§ EXERCISE DIRECTIONS:
Below are some records; output exactly the lines from the line with "of the variables defined for the K8." to the line with "can therefore test", both ends kept, and nothing more.

§ SOURCE DATA:
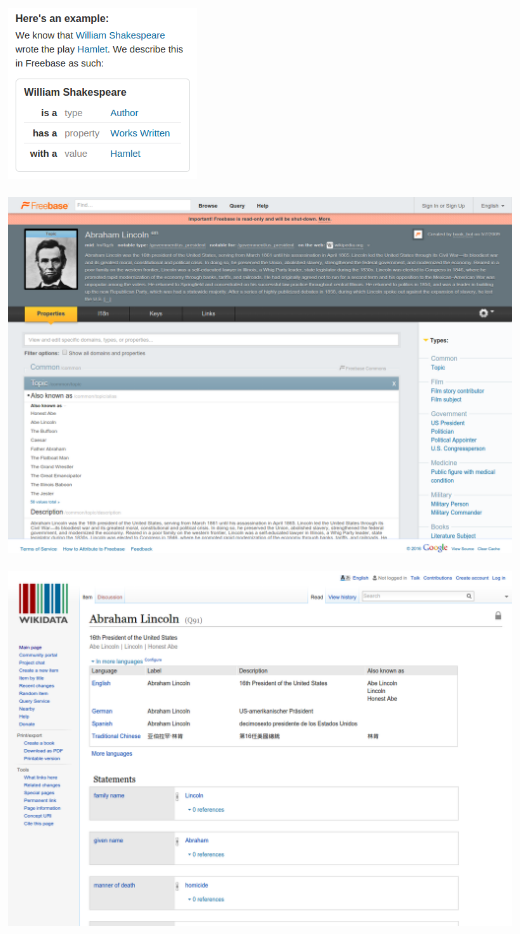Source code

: \documentclass{beamer}
\begin{document}
\begin{frame}
  \begin{center}
    \includegraphics[width=5cm]{freebase}
  \end{center}
\end{frame}

\begin{frame}
  \begin{center}
    \includegraphics[width=\textwidth]{freebaseabe}
  \end{center}
\end{frame}

\begin{frame}
  \begin{center}
    \includegraphics[width=\textwidth]{wikiabe}
  \end{center}
\end{frame}
\end{document}
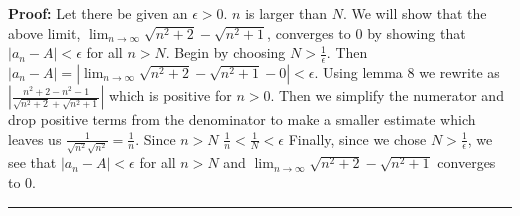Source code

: \documentclass[12pt]{article}
\newcommand\qedsym{\hfill \rule{2mm}{2mm}}
\begin{document}
\bigskip

\textbf{Proof:} Let there be given an $\epsilon > 0$. $n$ is larger than $N$. We will show that the above limit, $\lim_{n\to \infty}\sqrt{n^2+2}-\sqrt{n^2+1}$, converges to $0$ by showing that $|a_n - A| < \epsilon$ for all $n > N$. Begin by choosing $N > \frac{1}{\epsilon}$. Then $|a_n - A| = | \lim_{n\to \infty}\sqrt{n^2+2}-\sqrt{n^2+1} - 0 | < \epsilon$. Using lemma 8 we rewrite as $|\frac{n^2+2-n^2-1}{\sqrt{n^2+2}+\sqrt{n^2+1}}|$ which is positive for $n>0$. Then we simplify the numerator and drop positive terms from the denominator to make a smaller estimate which leaves us $\frac{1}{\sqrt{n^2}\sqrt{n^2}} = \frac{1}{n}$. Since $n>N$ $\frac{1}{n} < \frac{1}{N} < \epsilon$ Finally, since we chose $N > \frac{1}{\epsilon}$, we see that $|a_n - A| < \epsilon$ for all $n > N$ and $\lim_{n\to \infty}\sqrt{n^2+2}-\sqrt{n^2+1}$ converges to $0$.\qedsym{}
\end{document}
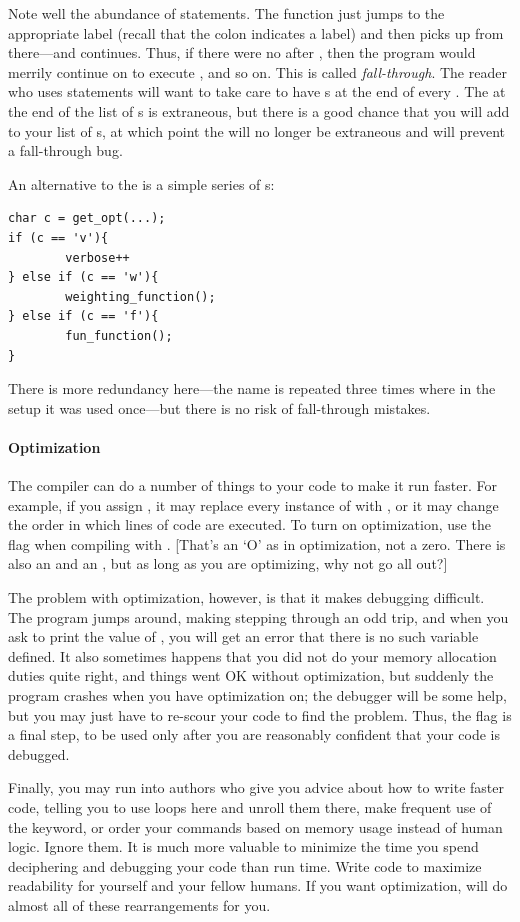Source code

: \documentclass[12pt]{article}
\makeatletter
\def\ind#1{\index{#1}#1}
\def\cind#1{\index{#1@\ci{#1}}\ci{#1}}
\makeatother
\begin{document}
Note well the abundance of  statements.  The 
function just jumps to the appropriate label (recall that the colon
indicates a label) and then picks up from there---and continues. Thus,
if there were no  after , then the program
would merrily continue on to execute , and so
on. This is called {\sl fall-through}. The
reader who uses  statements will want to take care
to have s at the end of every .  The 
at the end of the list of s is extraneous, but there is a good
chance that you will add to your list of s, at which point
the  will no longer be extraneous and will prevent a fall-through bug.

An alternative to the  is a simple series of s:
\begin{lstlisting}
char c = get_opt(...);
if (c == 'v'){
        verbose++
} else if (c == 'w'){
        weighting_function();
} else if (c == 'f'){
        fun_function();
}
\end{lstlisting}
There is more redundancy here---the name  is repeated three times
where in the  setup it was used once---but there is no risk
of fall-through mistakes.


\paragraph{Optimization} 
The \cind{gcc} compiler can do a number of things to your code to make it
run faster. For example, if you assign , it may replace
every instance of  with , or it may change the order
in which lines of code are executed. To turn on \ind{optimization},
use the  flag when compiling with . [That's an `O'
as in optimization, not a zero. There is also an  and an , but as long as you are optimizing, why not go all out?]

The problem with optimization, however, is that it makes debugging
difficult. The program jumps around, making stepping through an odd
trip, and when you ask to print the value of , you will get
an error that there is no such variable defined.
It also sometimes happens that you did not do your memory allocation duties
quite right, and things went OK without optimization, but suddenly the
program crashes when you have optimization on; the debugger will be some
help, but you may just have to re-scour your code to find the problem.
Thus, the  flag is a final step, to be used only after you
are reasonably confident that your code is debugged.

Finally, you may run into authors who give you advice about how to write
faster code, telling you to use loops here and unroll them there, make
frequent use of the \cind{inline} keyword, or order your commands based
on memory usage instead of human logic. Ignore them. It is much more
valuable to minimize the time you spend deciphering and debugging your
code than run time.  Write code to maximize readability for yourself
and your fellow humans. If you want optimization,  will
do almost all of these rearrangements for you.


\label{end_c_crash}
\ifbook \else
\printindex
\end{document}
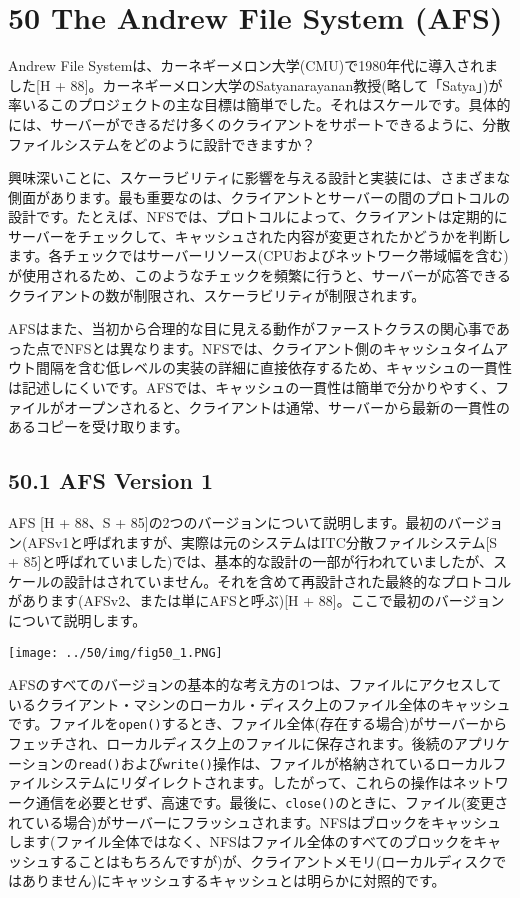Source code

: \newpage

\hypertarget{the-andrew-file-system-afs}{%
\section*{50 The Andrew File System
(AFS)}\label{the-andrew-file-system-afs}}

Andrew File
Systemは、カーネギーメロン大学(CMU)で1980年代に導入されました{[}H +
88{]}。カーネギーメロン大学のSatyanarayanan教授(略して「Satya」)が率いるこのプロジェクトの主な目標は簡単でした。それはスケールです。具体的には、サーバーができるだけ多くのクライアントをサポートできるように、分散ファイルシステムをどのように設計できますか？

興味深いことに、スケーラビリティに影響を与える設計と実装には、さまざまな側面があります。最も重要なのは、クライアントとサーバーの間のプロトコルの設計です。たとえば、NFSでは、プロトコルによって、クライアントは定期的にサーバーをチェックして、キャッシュされた内容が変更されたかどうかを判断します。各チェックではサーバーリソース(CPUおよびネットワーク帯域幅を含む)が使用されるため、このようなチェックを頻繁に行うと、サーバーが応答できるクライアントの数が制限され、スケーラビリティが制限されます。

AFSはまた、当初から合理的な目に見える動作がファーストクラスの関心事であった点でNFSとは異なります。NFSでは、クライアント側のキャッシュタイムアウト間隔を含む低レベルの実装の詳細に直接依存するため、キャッシュの一貫性は記述しにくいです。AFSでは、キャッシュの一貫性は簡単で分かりやすく、ファイルがオープンされると、クライアントは通常、サーバーから最新の一貫性のあるコピーを受け取ります。

\hypertarget{afs-version-1}{%
\subsection*{50.1 AFS Version 1}\label{afs-version-1}}

AFS {[}H + 88、S +
85{]}の2つのバージョンについて説明します。最初のバージョン(AFSv1と呼ばれますが、実際は元のシステムはITC分散ファイルシステム{[}S
+
85{]}と呼ばれていました)では、基本的な設計の一部が行われていましたが、スケールの設計はされていません。それを含めて再設計された最終的なプロトコルがあります(AFSv2、または単にAFSと呼ぶ){[}H
+ 88{]}。ここで最初のバージョンについて説明します。

\texttt{[image: ../50/img/fig50\_1.PNG]}

AFSのすべてのバージョンの基本的な考え方の1つは、ファイルにアクセスしているクライアント・マシンのローカル・ディスク上のファイル全体のキャッシュです。ファイルを\texttt{open()}するとき、ファイル全体(存在する場合)がサーバーからフェッチされ、ローカルディスク上のファイルに保存されます。後続のアプリケーションの\texttt{read()}および\texttt{write()}操作は、ファイルが格納されているローカルファイルシステムにリダイレクトされます。したがって、これらの操作はネットワーク通信を必要とせず、高速です。最後に、\texttt{close()}のときに、ファイル(変更されている場合)がサーバーにフラッシュされます。NFSはブロックをキャッシュします(ファイル全体ではなく、NFSはファイル全体のすべてのブロックをキャッシュすることはもちろんですが)が、クライアントメモリ(ローカルディスクではありません)にキャッシュするキャッシュとは明らかに対照的です。

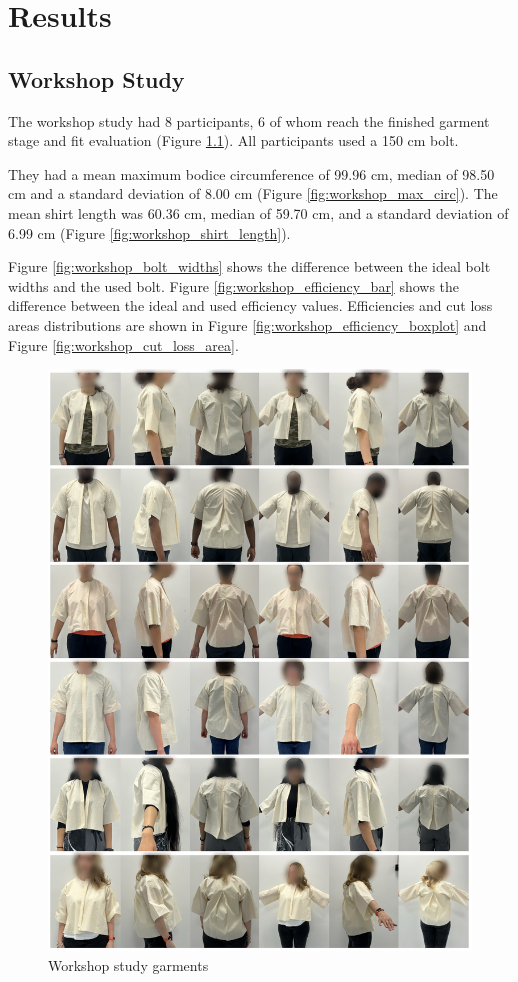 \chapter{Results}

\section{Workshop Study}
The workshop study had 8 participants, 6 of whom reach the finished garment stage and fit evaluation (Figure \ref{fig:workshop_garments}). All participants used a 150 cm bolt.

They had a mean maximum bodice circumference of 99.96 cm, median of 98.50 cm and a standard deviation of 8.00 cm (Figure \ref{fig:workshop_max_circ}). The mean shirt length was 60.36 cm, median of 59.70 cm, and a standard deviation of 6.99 cm (Figure \ref{fig:workshop_shirt_length}).

Figure \ref{fig:workshop_bolt_widths} shows the difference between the ideal bolt widths and the used bolt. Figure \ref{fig:workshop_efficiency_bar} shows the difference between the ideal and used efficiency values. Efficiencies and cut loss areas distributions are shown in Figure \ref{fig:workshop_efficiency_boxplot} and Figure \ref{fig:workshop_cut_loss_area}.
\newpage
\begin{figure} [H]
    \centering
    \includegraphics[width = \textwidth]{Images/workshop garments.png}
    \caption{Workshop study garments}
    \label{fig:workshop_garments}
\end{figure}

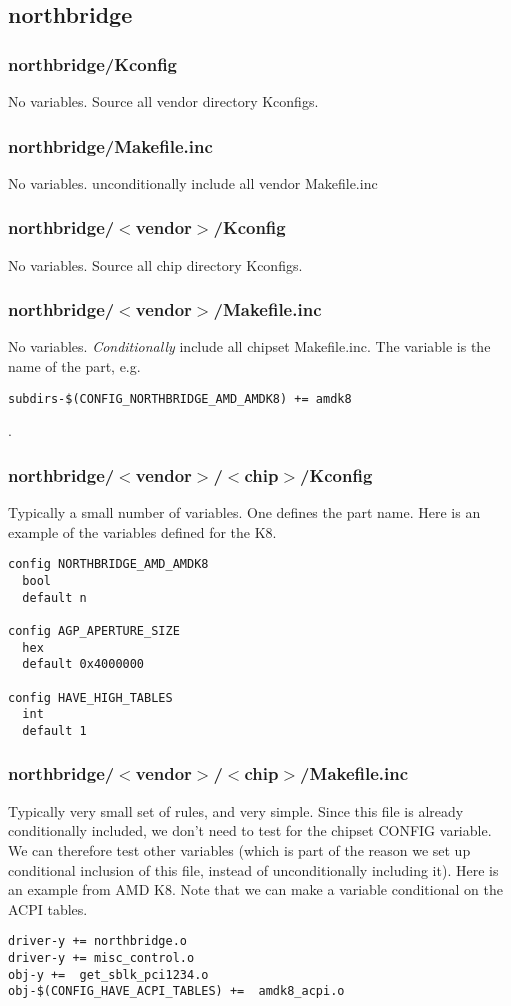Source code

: \documentclass[10pt,letterpaper]{article}
\begin{document}
\subsection{northbridge}
\subsubsection{northbridge/Kconfig}
No variables. Source all vendor directory Kconfigs.
\subsubsection{northbridge/Makefile.inc}
No variables. unconditionally include all vendor Makefile.inc
\subsubsection{northbridge/$<$vendor$>$/Kconfig}
No variables. Source all chip directory Kconfigs.
\subsubsection{northbridge/$<$vendor$>$/Makefile.inc}
No variables. {\em Conditionally} include all chipset Makefile.inc. The variable
is the name of the part, e.g.
\begin{verbatim}
subdirs-$(CONFIG_NORTHBRIDGE_AMD_AMDK8) += amdk8
\end{verbatim}
.
\subsubsection{northbridge/$<$vendor$>$/$<$chip$>$/Kconfig}
Typically a small number of variables. One defines the part name. Here is an example
of the variables defined for the K8.
\begin{verbatim}
config NORTHBRIDGE_AMD_AMDK8
  bool
  default n

config AGP_APERTURE_SIZE
  hex
  default 0x4000000

config HAVE_HIGH_TABLES
  int
  default 1
\end{verbatim}
\subsubsection{northbridge/$<$vendor$>$/$<$chip$>$/Makefile.inc}
Typically very small set of rules, and very simple.
Since this file is already conditionally included,
we don't need to test for the chipset CONFIG variable. We
can therefore test other variables (which is part of the reason
we set up conditional inclusion of this file, instead
of unconditionally including it). Here is an example from AMD K8.
Note that we can make a variable conditional on the ACPI tables.
\begin{verbatim}
driver-y += northbridge.o
driver-y += misc_control.o
obj-y +=  get_sblk_pci1234.o
obj-$(CONFIG_HAVE_ACPI_TABLES) +=  amdk8_acpi.o
\end{verbatim}
\end{document}
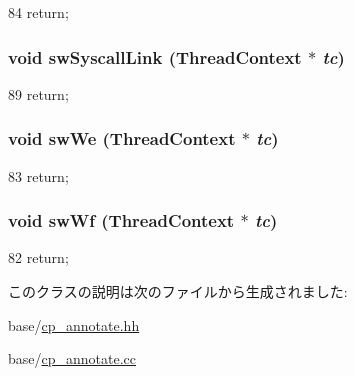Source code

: \begin{DoxyCode}
84 { return; }
\end{DoxyCode}
\hypertarget{classCPA_ae18020f070546bb9bc4f695bd55670be}{
\subsubsection[{swSyscallLink}]{\setlength{\rightskip}{0pt plus 5cm}void swSyscallLink ({\bf ThreadContext} $\ast$ {\em tc})}}
\label{classCPA_ae18020f070546bb9bc4f695bd55670be}



\begin{DoxyCode}
89 { return; }
\end{DoxyCode}
\hypertarget{classCPA_a0e6dd13c9f0caea571fa9eaabf785f60}{
\subsubsection[{swWe}]{\setlength{\rightskip}{0pt plus 5cm}void swWe ({\bf ThreadContext} $\ast$ {\em tc})}}
\label{classCPA_a0e6dd13c9f0caea571fa9eaabf785f60}



\begin{DoxyCode}
83 { return; }
\end{DoxyCode}
\hypertarget{classCPA_aca9bb707d81369735abc9ed6f1a7149a}{
\subsubsection[{swWf}]{\setlength{\rightskip}{0pt plus 5cm}void swWf ({\bf ThreadContext} $\ast$ {\em tc})}}
\label{classCPA_aca9bb707d81369735abc9ed6f1a7149a}



\begin{DoxyCode}
82 { return; }
\end{DoxyCode}


このクラスの説明は次のファイルから生成されました:\begin{DoxyCompactItemize}
\item 
base/\hyperlink{cp__annotate_8hh}{cp\_\-annotate.hh}\item 
base/\hyperlink{cp__annotate_8cc}{cp\_\-annotate.cc}\end{DoxyCompactItemize}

§ SOLUTION TO THIS EXERCISE:
of the variables defined for the K8.
\begin{verbatim}
config NORTHBRIDGE_AMD_AMDK8
  bool
  default n

config AGP_APERTURE_SIZE
  hex
  default 0x4000000

config HAVE_HIGH_TABLES
  int
  default 1
\end{verbatim}
\subsubsection{northbridge/$<$vendor$>$/$<$chip$>$/Makefile.inc}
Typically very small set of rules, and very simple.
Since this file is already conditionally included,
we don't need to test for the chipset CONFIG variable. We
can therefore test other variables (which is part of the reason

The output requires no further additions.